In the autumn of 1913, Nilsen and the Frams crew returned to Buenos Aires, because now the plan for the Fram was to be the first ship through the new Panama Canal. Nilsen took over command on 3 October in Colón, where they remained for two months while the canal was to be completed. When that did not happen, it was decided to tow the Fram around South America. On 25 March 1914, they had come no further than Montevideo. Conditions on board had become very difficult after the long stay in warm waters. Both the ship and the provisions were attacked by land, and the prospect of a long voyage in the Arctic was poor. The Fram was ordered back to Norway and arrived in Horten in the midsummer of 1914.

Nilsen served as torpedo boat commander in neutrality service during the war 1914–18 and was then appointed adjutant at the 2nd Naval District Command in Kristiansand. In 1918 he married Frida Lem from Selje, and two years later he took the dispatch exam. The couple moved to Buenos Aires for well over 1920, after Nilsen had been offered a position in the company “John M. Bugge Assuranse- og Dispachørforretning” as a casualty agent for Nordic companies.
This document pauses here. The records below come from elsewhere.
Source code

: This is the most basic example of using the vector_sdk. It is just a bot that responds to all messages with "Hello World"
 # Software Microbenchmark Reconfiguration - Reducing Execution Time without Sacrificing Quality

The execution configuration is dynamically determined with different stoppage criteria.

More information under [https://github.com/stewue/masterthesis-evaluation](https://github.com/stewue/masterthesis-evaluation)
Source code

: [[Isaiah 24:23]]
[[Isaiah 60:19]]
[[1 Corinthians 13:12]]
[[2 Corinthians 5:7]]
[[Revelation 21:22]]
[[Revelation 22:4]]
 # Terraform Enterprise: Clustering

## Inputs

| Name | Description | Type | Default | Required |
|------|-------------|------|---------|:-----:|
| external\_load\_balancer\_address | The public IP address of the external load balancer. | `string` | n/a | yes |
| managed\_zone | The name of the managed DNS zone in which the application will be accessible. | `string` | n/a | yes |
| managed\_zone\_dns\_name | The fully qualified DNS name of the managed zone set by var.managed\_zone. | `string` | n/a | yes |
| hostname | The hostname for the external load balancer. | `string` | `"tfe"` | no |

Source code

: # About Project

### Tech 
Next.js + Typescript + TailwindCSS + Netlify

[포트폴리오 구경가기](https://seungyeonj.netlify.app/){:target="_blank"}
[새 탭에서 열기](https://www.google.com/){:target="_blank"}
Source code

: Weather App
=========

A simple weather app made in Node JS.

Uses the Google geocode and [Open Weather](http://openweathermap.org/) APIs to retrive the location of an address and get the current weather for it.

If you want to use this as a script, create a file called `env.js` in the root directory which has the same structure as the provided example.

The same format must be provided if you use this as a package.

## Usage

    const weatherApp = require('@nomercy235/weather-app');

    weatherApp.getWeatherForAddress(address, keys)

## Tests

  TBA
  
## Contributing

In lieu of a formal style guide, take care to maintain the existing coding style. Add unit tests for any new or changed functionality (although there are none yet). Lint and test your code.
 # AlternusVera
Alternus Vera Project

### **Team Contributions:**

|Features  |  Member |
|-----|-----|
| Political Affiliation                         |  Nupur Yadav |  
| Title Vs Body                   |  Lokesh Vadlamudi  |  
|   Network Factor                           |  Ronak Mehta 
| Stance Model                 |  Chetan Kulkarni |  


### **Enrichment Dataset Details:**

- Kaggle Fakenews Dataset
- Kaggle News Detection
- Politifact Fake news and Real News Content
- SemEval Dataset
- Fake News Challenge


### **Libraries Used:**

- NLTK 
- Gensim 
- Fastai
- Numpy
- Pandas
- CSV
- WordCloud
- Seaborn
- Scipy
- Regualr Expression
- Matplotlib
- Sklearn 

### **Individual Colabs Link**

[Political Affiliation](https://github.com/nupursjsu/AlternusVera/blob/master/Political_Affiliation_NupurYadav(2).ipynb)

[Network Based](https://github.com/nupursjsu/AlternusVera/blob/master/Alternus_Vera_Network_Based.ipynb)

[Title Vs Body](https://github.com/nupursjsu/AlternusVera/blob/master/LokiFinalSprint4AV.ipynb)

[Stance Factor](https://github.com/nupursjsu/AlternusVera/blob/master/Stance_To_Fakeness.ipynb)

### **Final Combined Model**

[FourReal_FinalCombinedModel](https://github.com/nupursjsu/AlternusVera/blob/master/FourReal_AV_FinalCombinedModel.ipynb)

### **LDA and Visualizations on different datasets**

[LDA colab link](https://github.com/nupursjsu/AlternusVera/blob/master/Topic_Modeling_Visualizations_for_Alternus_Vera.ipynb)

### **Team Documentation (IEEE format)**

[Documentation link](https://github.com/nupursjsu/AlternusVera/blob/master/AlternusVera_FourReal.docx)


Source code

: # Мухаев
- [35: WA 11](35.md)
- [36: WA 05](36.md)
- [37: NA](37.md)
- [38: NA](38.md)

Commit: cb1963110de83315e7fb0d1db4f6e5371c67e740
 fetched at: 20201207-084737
The two had talked about this already in 1915, and Nilsen took over the company after Bugge's death.

Thorvald Nilsen became a held member of the Scandinavian colony in Buenos Aires and was chairman of the Norwegian La Plata Society 1925–27. For his efforts during the Antarctic expedition, he was appointed a knight of the 1st class of the Order of St. Olav in 1913, and he was a knight of the French Legion of Honor. He loved Norway and visited his homeland often before he died in Buenos Aires in 1940.

==In popular culture==
Nilsen was portrayed by Nils Ole Oftebro in the 1985 Central Television serial The Last Place on Earth.